> DIRECTIONS
The answer must be every line of the records below that contains the word "Impact", copied out.

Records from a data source
========================

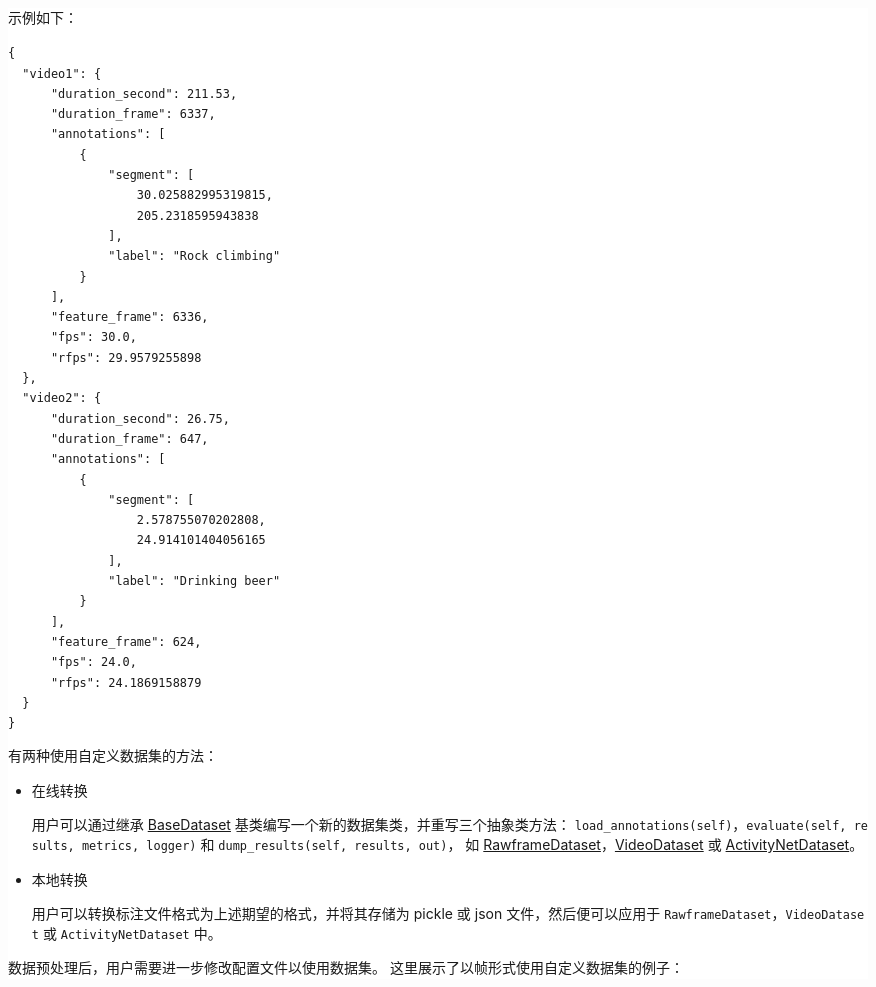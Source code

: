   示例如下：

  ```
  {
    "video1": {
        "duration_second": 211.53,
        "duration_frame": 6337,
        "annotations": [
            {
                "segment": [
                    30.025882995319815,
                    205.2318595943838
                ],
                "label": "Rock climbing"
            }
        ],
        "feature_frame": 6336,
        "fps": 30.0,
        "rfps": 29.9579255898
    },
    "video2": {
        "duration_second": 26.75,
        "duration_frame": 647,
        "annotations": [
            {
                "segment": [
                    2.578755070202808,
                    24.914101404056165
                ],
                "label": "Drinking beer"
            }
        ],
        "feature_frame": 624,
        "fps": 24.0,
        "rfps": 24.1869158879
    }
  }
  ```

有两种使用自定义数据集的方法：

- 在线转换

  用户可以通过继承 [BaseDataset](/mmaction/datasets/base.py) 基类编写一个新的数据集类，并重写三个抽象类方法：
  `load_annotations(self)`，`evaluate(self, results, metrics, logger)` 和 `dump_results(self, results, out)`，
  如 [RawframeDataset](/mmaction/datasets/rawframe_dataset.py)，[VideoDataset](/mmaction/datasets/video_dataset.py) 或 [ActivityNetDataset](/mmaction/datasets/activitynet_dataset.py)。

- 本地转换

  用户可以转换标注文件格式为上述期望的格式，并将其存储为 pickle 或 json 文件，然后便可以应用于 `RawframeDataset`，`VideoDataset` 或 `ActivityNetDataset` 中。

数据预处理后，用户需要进一步修改配置文件以使用数据集。 这里展示了以帧形式使用自定义数据集的例子：

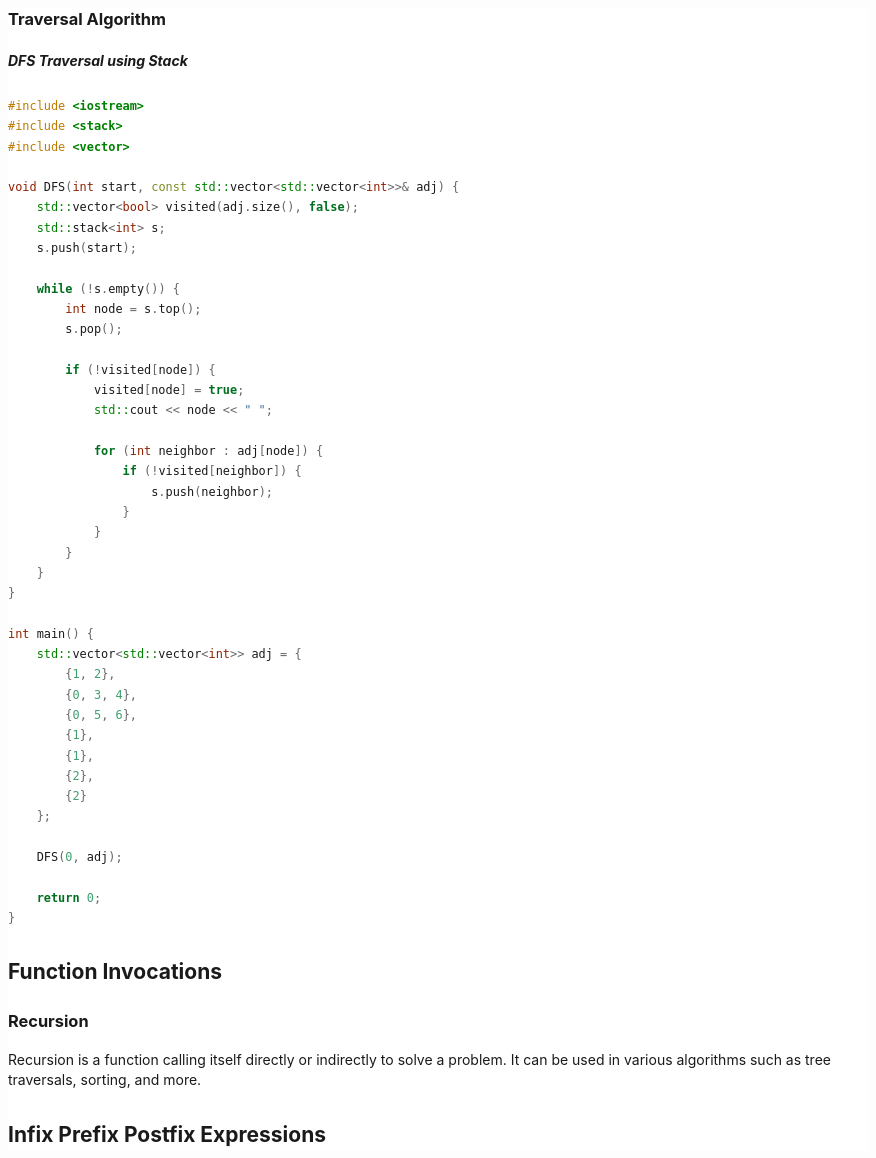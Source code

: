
 ```cpp
```

### Traversal Algorithm
##### DFS Traversal using Stack

```cpp
#include <iostream>
#include <stack>
#include <vector>

void DFS(int start, const std::vector<std::vector<int>>& adj) {
    std::vector<bool> visited(adj.size(), false);
    std::stack<int> s;
    s.push(start);

    while (!s.empty()) {
        int node = s.top();
        s.pop();

        if (!visited[node]) {
            visited[node] = true;
            std::cout << node << " ";
            
            for (int neighbor : adj[node]) {
                if (!visited[neighbor]) {
                    s.push(neighbor);
                }
            }
        }
    }
}

int main() {
    std::vector<std::vector<int>> adj = {
        {1, 2},
        {0, 3, 4},
        {0, 5, 6},
        {1},
        {1},
        {2},
        {2}
    };

    DFS(0, adj);

    return 0;
}
```

## Function Invocations
### Recursion
Recursion is a function calling itself directly or indirectly to solve a problem. It can be used in various algorithms such as tree traversals, sorting, and more.

## Infix Prefix Postfix Expressions
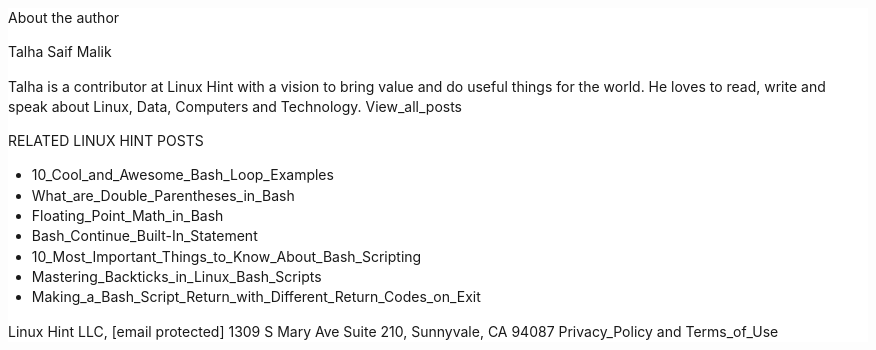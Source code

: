 
About the author


Talha Saif Malik

Talha is a contributor at Linux Hint with a vision to bring value and do useful
things for the world. He loves to read, write and speak about Linux, Data,
Computers and Technology.
View_all_posts

RELATED LINUX HINT POSTS


* 10_Cool_and_Awesome_Bash_Loop_Examples
* What_are_Double_Parentheses_in_Bash
* Floating_Point_Math_in_Bash
* Bash_Continue_Built-In_Statement
* 10_Most_Important_Things_to_Know_About_Bash_Scripting
* Mastering_Backticks_in_Linux_Bash_Scripts
* Making_a_Bash_Script_Return_with_Different_Return_Codes_on_Exit

Linux Hint LLC, [email protected]
1309 S Mary Ave Suite 210, Sunnyvale, CA 94087
 Privacy_Policy and Terms_of_Use
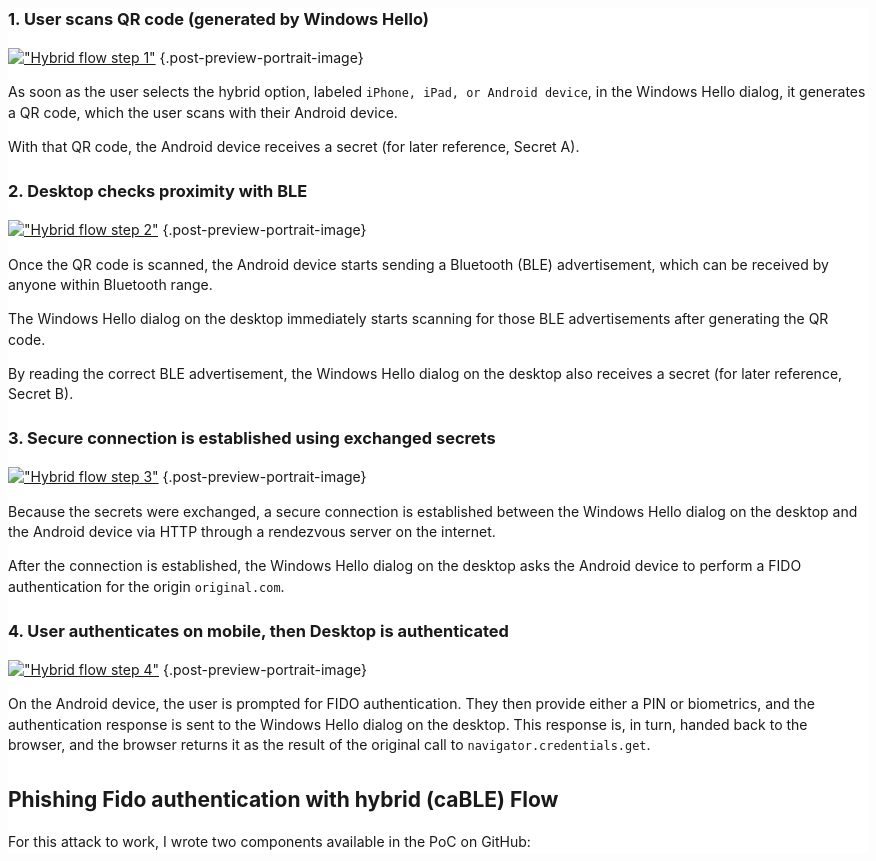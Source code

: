 ### 1. User scans QR code (generated by Windows Hello)

[!["Hybrid flow step 1"](/posts/img/14-fido-cross-device-phishing/hybrid-1.png)](/posts/img/14-fido-cross-device-phishing/hybrid-1.png)
{.post-preview-portrait-image}

As soon as the user selects the hybrid option, labeled `iPhone, iPad, or Android device`, in the Windows Hello dialog, it generates a QR code, which the user scans with their Android device.

With that QR code, the Android device receives a secret (for later reference, Secret A).

### 2. Desktop checks proximity with BLE

[!["Hybrid flow step 2"](/posts/img/14-fido-cross-device-phishing/hybrid-2.png)](/posts/img/14-fido-cross-device-phishing/hybrid-2.png)
{.post-preview-portrait-image}

Once the QR code is scanned, the Android device starts sending a Bluetooth (BLE) advertisement, which can be received by anyone within Bluetooth range.

The Windows Hello dialog on the desktop immediately starts scanning for those BLE advertisements after generating the QR code.

By reading the correct BLE advertisement, the Windows Hello dialog on the desktop also receives a secret (for later reference, Secret B).

### 3. Secure connection is established using exchanged secrets

[!["Hybrid flow step 3"](/posts/img/14-fido-cross-device-phishing/hybrid-3.png)](/posts/img/14-fido-cross-device-phishing/hybrid-3.png)
{.post-preview-portrait-image}

Because the secrets were exchanged, a secure connection is established between the Windows Hello dialog on the desktop and the Android device via HTTP through a rendezvous server on the internet.

After the connection is established, the Windows Hello dialog on the desktop asks the Android device to perform a FIDO authentication for the origin `original.com`.

### 4. User authenticates on mobile, then Desktop is authenticated 

[!["Hybrid flow step 4"](/posts/img/14-fido-cross-device-phishing/hybrid-4.png)](/posts/img/14-fido-cross-device-phishing/hybrid-4.png)
{.post-preview-portrait-image}

On the Android device, the user is prompted for FIDO authentication. They then provide either a PIN or biometrics, and the authentication response is sent to the Windows Hello dialog on the desktop. This response is, in turn, handed back to the browser, and the browser returns it as the result of the original call to `navigator.credentials.get`.

## Phishing Fido authentication with hybrid (caBLE) Flow

For this attack to work, I wrote two components available in the PoC on GitHub:
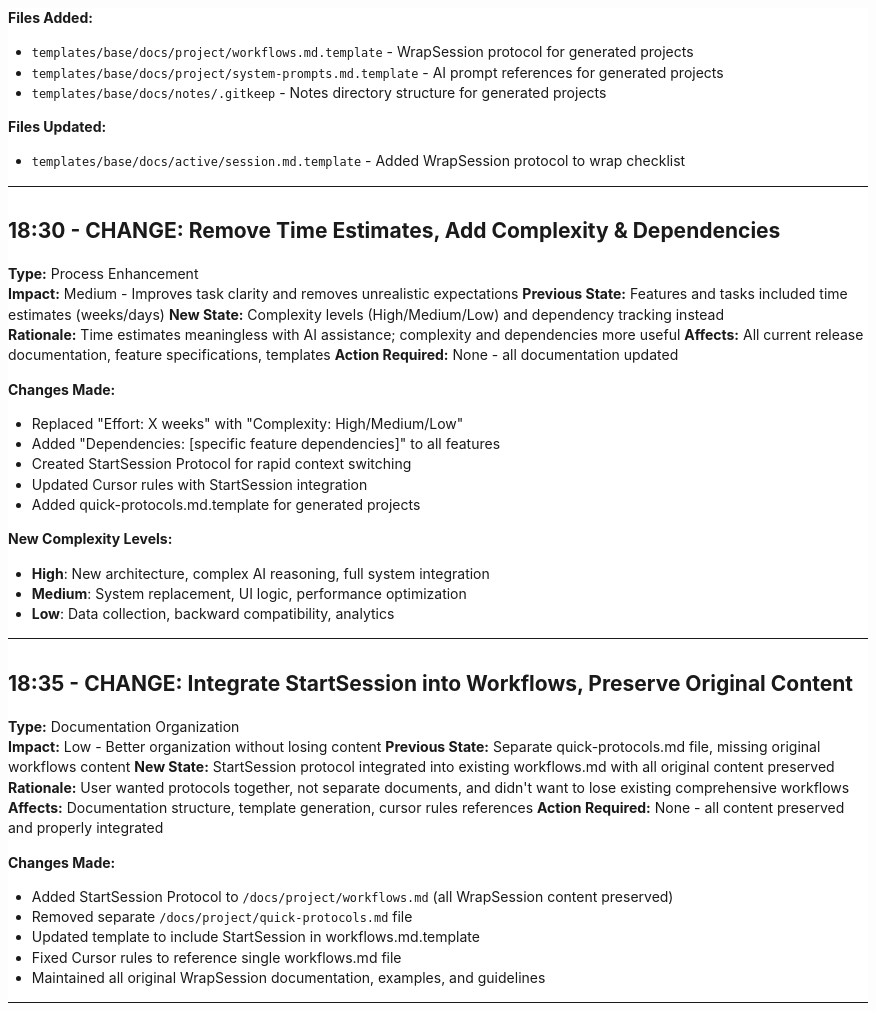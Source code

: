 **Files Added:**
- `templates/base/docs/project/workflows.md.template` - WrapSession protocol for generated projects
- `templates/base/docs/project/system-prompts.md.template` - AI prompt references for generated projects  
- `templates/base/docs/notes/.gitkeep` - Notes directory structure for generated projects

**Files Updated:**
- `templates/base/docs/active/session.md.template` - Added WrapSession protocol to wrap checklist

---

## 18:30 - CHANGE: Remove Time Estimates, Add Complexity & Dependencies  
**Type:** Process Enhancement  
**Impact:** Medium - Improves task clarity and removes unrealistic expectations
**Previous State:** Features and tasks included time estimates (weeks/days)
**New State:** Complexity levels (High/Medium/Low) and dependency tracking instead  
**Rationale:** Time estimates meaningless with AI assistance; complexity and dependencies more useful
**Affects:** All current release documentation, feature specifications, templates
**Action Required:** None - all documentation updated

**Changes Made:**
- Replaced "Effort: X weeks" with "Complexity: High/Medium/Low"
- Added "Dependencies: [specific feature dependencies]" to all features
- Created StartSession Protocol for rapid context switching
- Updated Cursor rules with StartSession integration
- Added quick-protocols.md.template for generated projects

**New Complexity Levels:**
- **High**: New architecture, complex AI reasoning, full system integration
- **Medium**: System replacement, UI logic, performance optimization  
- **Low**: Data collection, backward compatibility, analytics

---

## 18:35 - CHANGE: Integrate StartSession into Workflows, Preserve Original Content
**Type:** Documentation Organization  
**Impact:** Low - Better organization without losing content
**Previous State:** Separate quick-protocols.md file, missing original workflows content
**New State:** StartSession protocol integrated into existing workflows.md with all original content preserved  
**Rationale:** User wanted protocols together, not separate documents, and didn't want to lose existing comprehensive workflows
**Affects:** Documentation structure, template generation, cursor rules references
**Action Required:** None - all content preserved and properly integrated

**Changes Made:**
- Added StartSession Protocol to `/docs/project/workflows.md` (all WrapSession content preserved)
- Removed separate `/docs/project/quick-protocols.md` file
- Updated template to include StartSession in workflows.md.template
- Fixed Cursor rules to reference single workflows.md file
- Maintained all original WrapSession documentation, examples, and guidelines

---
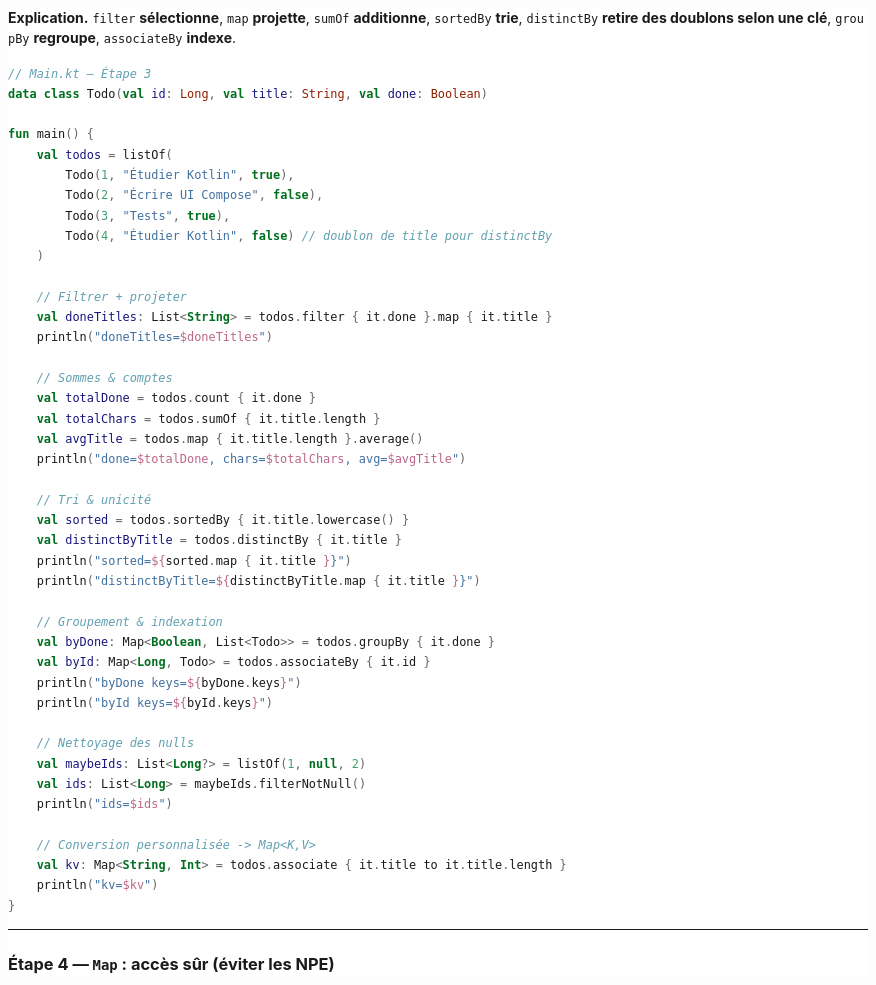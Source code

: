 **Explication.**
`filter` **sélectionne**, `map` **projette**, `sumOf` **additionne**, `sortedBy` **trie**, `distinctBy` **retire des doublons selon une clé**, `groupBy` **regroupe**, `associateBy` **indexe**.

```kotlin
// Main.kt — Étape 3
data class Todo(val id: Long, val title: String, val done: Boolean)

fun main() {
    val todos = listOf(
        Todo(1, "Étudier Kotlin", true),
        Todo(2, "Écrire UI Compose", false),
        Todo(3, "Tests", true),
        Todo(4, "Étudier Kotlin", false) // doublon de title pour distinctBy
    )

    // Filtrer + projeter
    val doneTitles: List<String> = todos.filter { it.done }.map { it.title }
    println("doneTitles=$doneTitles")

    // Sommes & comptes
    val totalDone = todos.count { it.done }
    val totalChars = todos.sumOf { it.title.length }
    val avgTitle = todos.map { it.title.length }.average()
    println("done=$totalDone, chars=$totalChars, avg=$avgTitle")

    // Tri & unicité
    val sorted = todos.sortedBy { it.title.lowercase() }
    val distinctByTitle = todos.distinctBy { it.title }
    println("sorted=${sorted.map { it.title }}")
    println("distinctByTitle=${distinctByTitle.map { it.title }}")

    // Groupement & indexation
    val byDone: Map<Boolean, List<Todo>> = todos.groupBy { it.done }
    val byId: Map<Long, Todo> = todos.associateBy { it.id }
    println("byDone keys=${byDone.keys}")
    println("byId keys=${byId.keys}")

    // Nettoyage des nulls
    val maybeIds: List<Long?> = listOf(1, null, 2)
    val ids: List<Long> = maybeIds.filterNotNull()
    println("ids=$ids")

    // Conversion personnalisée -> Map<K,V>
    val kv: Map<String, Int> = todos.associate { it.title to it.title.length }
    println("kv=$kv")
}
```

---

### Étape 4 — `Map` : accès **sûr** (éviter les NPE)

========================

> ANSWER TO THE EXERCISE
**Impact:** Medium - Improves task clarity and removes unrealistic expectations
**Impact:** Low - Better organization without losing content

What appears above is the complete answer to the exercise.